Lines containing the word "completed" are the ones to copy from the records below.

● DATA SUPPLIED
———

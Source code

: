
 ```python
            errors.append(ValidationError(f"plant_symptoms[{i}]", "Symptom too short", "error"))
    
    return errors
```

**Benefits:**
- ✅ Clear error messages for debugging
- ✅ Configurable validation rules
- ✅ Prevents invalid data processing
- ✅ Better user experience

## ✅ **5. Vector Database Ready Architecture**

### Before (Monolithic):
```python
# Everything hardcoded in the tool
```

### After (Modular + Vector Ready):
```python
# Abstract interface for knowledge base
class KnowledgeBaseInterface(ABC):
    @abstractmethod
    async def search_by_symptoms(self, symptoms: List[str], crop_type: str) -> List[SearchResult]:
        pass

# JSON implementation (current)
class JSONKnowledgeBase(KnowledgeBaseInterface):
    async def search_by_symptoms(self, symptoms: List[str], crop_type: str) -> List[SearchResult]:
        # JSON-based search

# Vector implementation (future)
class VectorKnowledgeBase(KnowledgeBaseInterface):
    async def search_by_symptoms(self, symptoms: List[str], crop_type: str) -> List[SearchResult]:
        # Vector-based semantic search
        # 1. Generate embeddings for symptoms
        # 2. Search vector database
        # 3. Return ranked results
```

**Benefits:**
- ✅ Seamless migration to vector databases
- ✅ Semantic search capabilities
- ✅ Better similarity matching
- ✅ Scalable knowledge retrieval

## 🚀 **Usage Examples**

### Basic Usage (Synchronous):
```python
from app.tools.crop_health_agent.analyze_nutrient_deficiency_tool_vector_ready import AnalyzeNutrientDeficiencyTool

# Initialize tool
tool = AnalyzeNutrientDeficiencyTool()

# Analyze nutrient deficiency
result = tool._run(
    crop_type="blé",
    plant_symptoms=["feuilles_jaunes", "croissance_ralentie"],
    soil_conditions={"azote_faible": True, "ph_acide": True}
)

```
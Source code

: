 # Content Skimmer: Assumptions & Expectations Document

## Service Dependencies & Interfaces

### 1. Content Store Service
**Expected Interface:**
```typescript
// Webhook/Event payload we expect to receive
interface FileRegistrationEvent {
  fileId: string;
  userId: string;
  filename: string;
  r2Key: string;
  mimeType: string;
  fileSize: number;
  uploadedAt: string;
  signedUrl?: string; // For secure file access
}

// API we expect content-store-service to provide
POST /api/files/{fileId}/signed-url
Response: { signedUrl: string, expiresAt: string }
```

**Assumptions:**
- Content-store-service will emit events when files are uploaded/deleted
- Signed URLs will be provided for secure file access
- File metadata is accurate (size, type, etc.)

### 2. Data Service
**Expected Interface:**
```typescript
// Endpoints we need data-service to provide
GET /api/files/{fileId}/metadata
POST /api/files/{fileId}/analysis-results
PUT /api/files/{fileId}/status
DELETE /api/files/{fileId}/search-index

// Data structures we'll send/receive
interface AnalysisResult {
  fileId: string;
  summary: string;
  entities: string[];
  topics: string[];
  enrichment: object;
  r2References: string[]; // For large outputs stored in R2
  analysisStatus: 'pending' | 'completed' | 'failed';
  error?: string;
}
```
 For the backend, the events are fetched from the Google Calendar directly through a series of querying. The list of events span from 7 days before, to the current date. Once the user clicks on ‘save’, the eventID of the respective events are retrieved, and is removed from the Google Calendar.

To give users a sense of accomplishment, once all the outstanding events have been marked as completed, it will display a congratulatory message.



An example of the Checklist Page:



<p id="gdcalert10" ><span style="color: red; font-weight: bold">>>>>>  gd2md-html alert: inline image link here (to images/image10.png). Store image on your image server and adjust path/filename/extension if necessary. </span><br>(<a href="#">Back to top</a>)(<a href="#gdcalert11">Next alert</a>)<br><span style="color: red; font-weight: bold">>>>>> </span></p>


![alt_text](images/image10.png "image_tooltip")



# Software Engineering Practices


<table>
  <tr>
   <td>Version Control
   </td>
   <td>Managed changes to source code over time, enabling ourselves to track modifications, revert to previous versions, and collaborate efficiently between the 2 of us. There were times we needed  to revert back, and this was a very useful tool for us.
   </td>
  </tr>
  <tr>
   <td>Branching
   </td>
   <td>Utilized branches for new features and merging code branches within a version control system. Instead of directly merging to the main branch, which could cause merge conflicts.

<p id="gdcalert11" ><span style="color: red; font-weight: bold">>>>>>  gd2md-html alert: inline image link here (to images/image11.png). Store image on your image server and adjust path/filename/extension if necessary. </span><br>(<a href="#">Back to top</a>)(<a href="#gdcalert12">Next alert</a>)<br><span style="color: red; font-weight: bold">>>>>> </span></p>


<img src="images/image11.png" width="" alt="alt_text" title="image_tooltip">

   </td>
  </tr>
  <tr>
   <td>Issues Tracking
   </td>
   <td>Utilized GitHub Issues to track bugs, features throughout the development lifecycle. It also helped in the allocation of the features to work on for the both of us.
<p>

———

● RESPONSE TO THIS TASK
  analysisStatus: 'pending' | 'completed' | 'failed';
To give users a sense of accomplishment, once all the outstanding events have been marked as completed, it will display a congratulatory message.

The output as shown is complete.